La política argentina se mueve desde ahora en un nuevo contexto, en el de las condicionalidades que exigirá el FMI. No son diferentes en su orientación a lo hecho hasta aquí por la segunda alianza, pero sí serán, con seguridad, más rigurosas y, desde ya, cuidadosamente supervisadas por los burócratas del gran usurero global. No es un buen marco electoral para el gobierno. Pero los efectos exceden a la alianza Cambiemos. La política de alianzas de Macri más importante hasta aquí no es la que generó con la UCR y con Carrió; es la dura, compleja y contradictoria que ha sostenido en su relación con los gobernadores del PJ y que se proyecta a la construcción de mayorías parlamentarias, especialmente en el Senado. Hay que decir que no es una alianza formal y tampoco es estable y previsible. El margen se ha ido angostando entre la épica de la “gobernabilidad” con la que el peronismo no kirchnerista arropó la aprobación de medidas decisivas para el gobierno -entre ellas el ominoso acuerdo con los fondos buitre y la derogación de facto de la ley de comunicación audiovisual–y la difícil situación que esa relación vive después de la sanción de la ley de despojo contra jubilados y pensionados. La saga política del momento es la de la “unidad del peronismo”. Para algunos esto se reduce a una suma aritmética de votos que en las últimas elecciones han seguido a distintos candidatos que apelaron a la marca del peronismo. De la conversación “entre peronistas” surgiría un programa que uniría a todos, desde elactual interventor macrista del partido hasta las fuerzas, claramente mayoritarias hoy en el plano electoral, que respaldan a Cristina Kirchner.
El derrape fondomonetarista del macrismo agrega una nota política importante. Lo que va a discutir la sociedad argentina en los meses que nos separan de las elecciones presidenciales no es la suerte de un partido. Lo que va a estar en juego es un rumbo para el país. Va a estar en juego la calidad de vida de millones de hombres y mujeres. Se va a discutir si hay que arruinar miles de empresas y dejar decenas de miles de personas sin empleo para asegurar la rentabilidad de las empresas de energía. Si hay que abandonar a su suerte a millones de jubilados, rebajar el salario de millones de trabajadores y destruir la industria nacional para aumentar las ganancias de los más poderosos y que entonces sobrevenga el derrame que asegurará la felicidad de todos. La discusión de la unidad no tendrá su sede principal en oficinas partidarias. Estará en las calles, estará en el conflicto social, entre los vecinos que se reúnan para ver qué hacen ante el escandaloso robo que significan las tarifas de los servicios.
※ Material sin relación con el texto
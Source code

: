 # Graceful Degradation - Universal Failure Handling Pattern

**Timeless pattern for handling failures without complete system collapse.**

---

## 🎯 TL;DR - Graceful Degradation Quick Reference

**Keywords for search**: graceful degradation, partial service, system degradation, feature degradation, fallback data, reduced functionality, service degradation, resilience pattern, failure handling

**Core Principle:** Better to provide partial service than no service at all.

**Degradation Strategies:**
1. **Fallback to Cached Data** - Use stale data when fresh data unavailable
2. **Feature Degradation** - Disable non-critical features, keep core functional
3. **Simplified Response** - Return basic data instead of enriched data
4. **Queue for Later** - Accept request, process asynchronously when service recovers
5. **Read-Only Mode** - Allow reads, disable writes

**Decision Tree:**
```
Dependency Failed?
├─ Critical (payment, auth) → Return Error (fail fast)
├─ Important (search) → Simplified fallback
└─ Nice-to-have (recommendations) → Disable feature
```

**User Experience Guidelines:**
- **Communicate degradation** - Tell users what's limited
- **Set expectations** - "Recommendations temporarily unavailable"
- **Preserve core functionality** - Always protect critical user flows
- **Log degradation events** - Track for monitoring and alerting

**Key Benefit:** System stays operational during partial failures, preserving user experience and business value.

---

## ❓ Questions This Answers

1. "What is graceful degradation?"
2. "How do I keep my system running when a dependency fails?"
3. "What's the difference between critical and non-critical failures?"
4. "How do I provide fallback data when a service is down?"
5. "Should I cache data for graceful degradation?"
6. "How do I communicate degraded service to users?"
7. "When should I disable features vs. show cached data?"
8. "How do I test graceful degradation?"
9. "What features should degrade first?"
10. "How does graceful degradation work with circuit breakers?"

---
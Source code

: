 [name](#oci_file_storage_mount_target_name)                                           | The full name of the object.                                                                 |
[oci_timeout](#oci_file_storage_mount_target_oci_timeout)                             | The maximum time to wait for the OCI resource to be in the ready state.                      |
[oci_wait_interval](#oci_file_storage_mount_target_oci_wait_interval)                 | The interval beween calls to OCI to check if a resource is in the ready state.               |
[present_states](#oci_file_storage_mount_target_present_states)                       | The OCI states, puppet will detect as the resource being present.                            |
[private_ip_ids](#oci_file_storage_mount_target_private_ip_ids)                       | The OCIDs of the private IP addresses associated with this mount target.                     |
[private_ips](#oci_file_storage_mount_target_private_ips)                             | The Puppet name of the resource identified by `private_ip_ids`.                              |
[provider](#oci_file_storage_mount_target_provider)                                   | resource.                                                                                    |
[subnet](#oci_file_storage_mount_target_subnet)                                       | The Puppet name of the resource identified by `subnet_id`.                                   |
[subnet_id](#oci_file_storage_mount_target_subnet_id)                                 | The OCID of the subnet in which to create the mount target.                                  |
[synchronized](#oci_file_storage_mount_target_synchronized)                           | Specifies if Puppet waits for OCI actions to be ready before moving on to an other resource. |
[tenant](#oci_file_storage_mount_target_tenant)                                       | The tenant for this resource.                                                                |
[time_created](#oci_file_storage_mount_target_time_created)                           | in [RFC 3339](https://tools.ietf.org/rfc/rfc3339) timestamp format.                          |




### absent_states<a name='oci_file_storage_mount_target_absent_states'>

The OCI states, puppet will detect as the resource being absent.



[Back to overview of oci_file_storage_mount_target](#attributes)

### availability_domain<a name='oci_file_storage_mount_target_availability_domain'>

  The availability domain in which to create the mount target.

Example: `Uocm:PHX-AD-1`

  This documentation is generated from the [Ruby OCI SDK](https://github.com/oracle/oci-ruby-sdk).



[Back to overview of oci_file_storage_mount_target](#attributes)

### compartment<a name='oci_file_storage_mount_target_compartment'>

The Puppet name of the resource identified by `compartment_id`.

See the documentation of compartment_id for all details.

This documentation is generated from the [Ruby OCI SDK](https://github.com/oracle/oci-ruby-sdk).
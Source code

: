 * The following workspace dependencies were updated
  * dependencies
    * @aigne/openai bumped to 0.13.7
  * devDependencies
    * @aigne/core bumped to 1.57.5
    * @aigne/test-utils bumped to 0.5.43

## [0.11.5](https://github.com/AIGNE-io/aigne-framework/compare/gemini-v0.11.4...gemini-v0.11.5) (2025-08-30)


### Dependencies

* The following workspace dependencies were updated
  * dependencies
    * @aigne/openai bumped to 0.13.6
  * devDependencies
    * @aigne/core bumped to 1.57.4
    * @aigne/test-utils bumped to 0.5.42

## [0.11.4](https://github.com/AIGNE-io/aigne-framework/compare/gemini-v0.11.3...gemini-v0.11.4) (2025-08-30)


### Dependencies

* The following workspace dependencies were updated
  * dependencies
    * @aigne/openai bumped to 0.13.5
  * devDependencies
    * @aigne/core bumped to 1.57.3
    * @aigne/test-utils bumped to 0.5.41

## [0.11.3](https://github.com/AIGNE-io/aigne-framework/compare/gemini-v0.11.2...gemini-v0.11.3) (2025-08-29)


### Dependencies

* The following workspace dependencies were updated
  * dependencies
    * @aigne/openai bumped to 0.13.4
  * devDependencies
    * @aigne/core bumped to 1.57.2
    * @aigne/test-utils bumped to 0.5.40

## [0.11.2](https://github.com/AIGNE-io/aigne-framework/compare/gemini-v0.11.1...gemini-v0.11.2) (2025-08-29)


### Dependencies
Va a ser muy difícil en estos meses ser dirigente peronista, de izquierda, sindical, estudiantil, social en general y no pronunciarse –no solamente de palabra sino sobre todo en los hechos– contra esta nueva agresión al pueblo argentino. La unidad a construir no será la de una bandera política sino la de las grandes mayorías populares que ya rechazan a esta versión “moderna” de la ruina nacional.